L'INFINITO
di Giacomo Leopardi
Sempre caro mi fu quest'ermo colle,
E questa siepe, che da tanta parte
Dell'ultimo orizzonte il guardo esclude.
Ma sedendo e mirando, interminati
Spazi di là da quella, e sovrumani
Silenzi, e profondissima quiete
Io nel pensier mi fingo; ove per poco
Il cor non si spaura. E come il vento
Odo stormir tra queste piante, io quello
Infinito silenzio a questa voce
Vo comparando: e mi sovvien l'eterno,
E le morte stagioni, e la presente
E viva, e il suon di lei. Così tra questa
Immensità s'annega il pensier mio:
E il naufragar m'è dolce in questo mare.
Recanati 1819
Rileggo oggi la poesia di Leopardi richiamata alla memoria da un'articolo apparso su "La Lettura" della settimana scorsa, e il cui oggetto è appunto L'Infinito, il concetto di infinito.
Ora, mentre scrivo, ascolto il "Dixit Dominus" di Haendel diretto da Gardiner, e la concomitanza
di questi piccoli eventi fa pensare a improbabili, fortunate congiunzioni astrali, o anche a una mia
costruzione letteraria, invece è tutto casuale, non vi è nulla di voluto: è lo stato d'animo propizio a fare sì che nel momento felice possiamo cogliere e recepire l'attimo di pienezza che riscalda l'anima.

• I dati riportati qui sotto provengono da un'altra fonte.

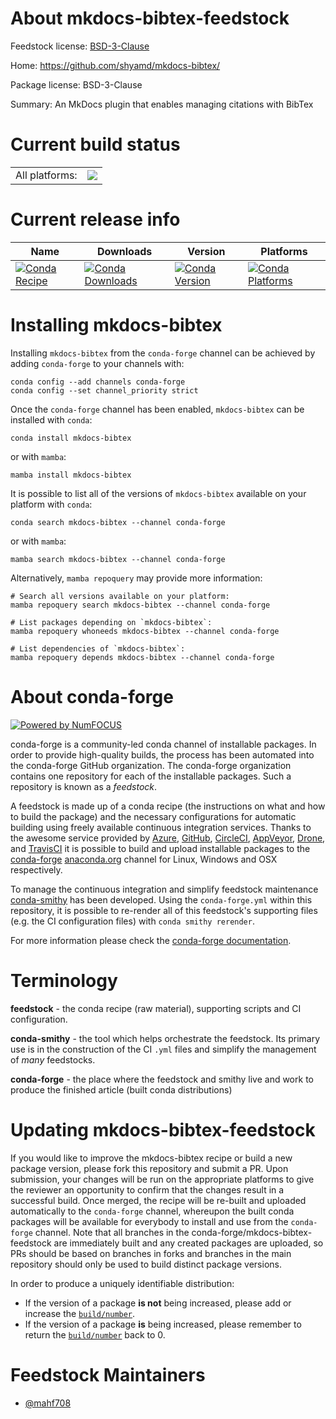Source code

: About mkdocs-bibtex-feedstock
=============================

Feedstock license: [BSD-3-Clause](https://github.com/conda-forge/mkdocs-bibtex-feedstock/blob/main/LICENSE.txt)

Home: https://github.com/shyamd/mkdocs-bibtex/

Package license: BSD-3-Clause

Summary: An MkDocs plugin that enables managing citations with BibTex

Current build status
====================


<table><tr><td>All platforms:</td>
    <td>
      <a href="https://dev.azure.com/conda-forge/feedstock-builds/_build/latest?definitionId=21598&branchName=main">
        <img src="https://dev.azure.com/conda-forge/feedstock-builds/_apis/build/status/mkdocs-bibtex-feedstock?branchName=main">
      </a>
    </td>
  </tr>
</table>

Current release info
====================

| Name | Downloads | Version | Platforms |
| --- | --- | --- | --- |
| [![Conda Recipe](https://img.shields.io/badge/recipe-mkdocs--bibtex-green.svg)](https://anaconda.org/conda-forge/mkdocs-bibtex) | [![Conda Downloads](https://img.shields.io/conda/dn/conda-forge/mkdocs-bibtex.svg)](https://anaconda.org/conda-forge/mkdocs-bibtex) | [![Conda Version](https://img.shields.io/conda/vn/conda-forge/mkdocs-bibtex.svg)](https://anaconda.org/conda-forge/mkdocs-bibtex) | [![Conda Platforms](https://img.shields.io/conda/pn/conda-forge/mkdocs-bibtex.svg)](https://anaconda.org/conda-forge/mkdocs-bibtex) |

Installing mkdocs-bibtex
========================

Installing `mkdocs-bibtex` from the `conda-forge` channel can be achieved by adding `conda-forge` to your channels with:

```
conda config --add channels conda-forge
conda config --set channel_priority strict
```

Once the `conda-forge` channel has been enabled, `mkdocs-bibtex` can be installed with `conda`:

```
conda install mkdocs-bibtex
```

or with `mamba`:

```
mamba install mkdocs-bibtex
```

It is possible to list all of the versions of `mkdocs-bibtex` available on your platform with `conda`:

```
conda search mkdocs-bibtex --channel conda-forge
```

or with `mamba`:

```
mamba search mkdocs-bibtex --channel conda-forge
```

Alternatively, `mamba repoquery` may provide more information:

```
# Search all versions available on your platform:
mamba repoquery search mkdocs-bibtex --channel conda-forge

# List packages depending on `mkdocs-bibtex`:
mamba repoquery whoneeds mkdocs-bibtex --channel conda-forge

# List dependencies of `mkdocs-bibtex`:
mamba repoquery depends mkdocs-bibtex --channel conda-forge
```


About conda-forge
=================

[![Powered by
NumFOCUS](https://img.shields.io/badge/powered%20by-NumFOCUS-orange.svg?style=flat&colorA=E1523D&colorB=007D8A)](https://numfocus.org)

conda-forge is a community-led conda channel of installable packages.
In order to provide high-quality builds, the process has been automated into the
conda-forge GitHub organization. The conda-forge organization contains one repository
for each of the installable packages. Such a repository is known as a *feedstock*.

A feedstock is made up of a conda recipe (the instructions on what and how to build
the package) and the necessary configurations for automatic building using freely
available continuous integration services. Thanks to the awesome service provided by
[Azure](https://azure.microsoft.com/en-us/services/devops/), [GitHub](https://github.com/),
[CircleCI](https://circleci.com/), [AppVeyor](https://www.appveyor.com/),
[Drone](https://cloud.drone.io/welcome), and [TravisCI](https://travis-ci.com/)
it is possible to build and upload installable packages to the
[conda-forge](https://anaconda.org/conda-forge) [anaconda.org](https://anaconda.org/)
channel for Linux, Windows and OSX respectively.

To manage the continuous integration and simplify feedstock maintenance
[conda-smithy](https://github.com/conda-forge/conda-smithy) has been developed.
Using the ``conda-forge.yml`` within this repository, it is possible to re-render all of
this feedstock's supporting files (e.g. the CI configuration files) with ``conda smithy rerender``.

For more information please check the [conda-forge documentation](https://conda-forge.org/docs/).

Terminology
===========

**feedstock** - the conda recipe (raw material), supporting scripts and CI configuration.

**conda-smithy** - the tool which helps orchestrate the feedstock.
                   Its primary use is in the construction of the CI ``.yml`` files
                   and simplify the management of *many* feedstocks.

**conda-forge** - the place where the feedstock and smithy live and work to
                  produce the finished article (built conda distributions)


Updating mkdocs-bibtex-feedstock
================================

If you would like to improve the mkdocs-bibtex recipe or build a new
package version, please fork this repository and submit a PR. Upon submission,
your changes will be run on the appropriate platforms to give the reviewer an
opportunity to confirm that the changes result in a successful build. Once
merged, the recipe will be re-built and uploaded automatically to the
`conda-forge` channel, whereupon the built conda packages will be available for
everybody to install and use from the `conda-forge` channel.
Note that all branches in the conda-forge/mkdocs-bibtex-feedstock are
immediately built and any created packages are uploaded, so PRs should be based
on branches in forks and branches in the main repository should only be used to
build distinct package versions.

In order to produce a uniquely identifiable distribution:
 * If the version of a package **is not** being increased, please add or increase
   the [``build/number``](https://docs.conda.io/projects/conda-build/en/latest/resources/define-metadata.html#build-number-and-string).
 * If the version of a package **is** being increased, please remember to return
   the [``build/number``](https://docs.conda.io/projects/conda-build/en/latest/resources/define-metadata.html#build-number-and-string)
   back to 0.

Feedstock Maintainers
=====================

* [@mahf708](https://github.com/mahf708/)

E allora penso che l'Infinito sia in noi, ma è un infinito che non possiamo contenere perché incommensurabile, e perciò possiamo solo percepirne un riflesso ineffabile che tuttavia ci nutre e
alimenta la nostra speranza.
D'altra parte, non è possibile separare il concetto di Infinito dal concetto di Bello e Bellezza, essi sono legati e interdipendenti: anche la bellezza è senza tempo, mistero che ci avvicina alla verità.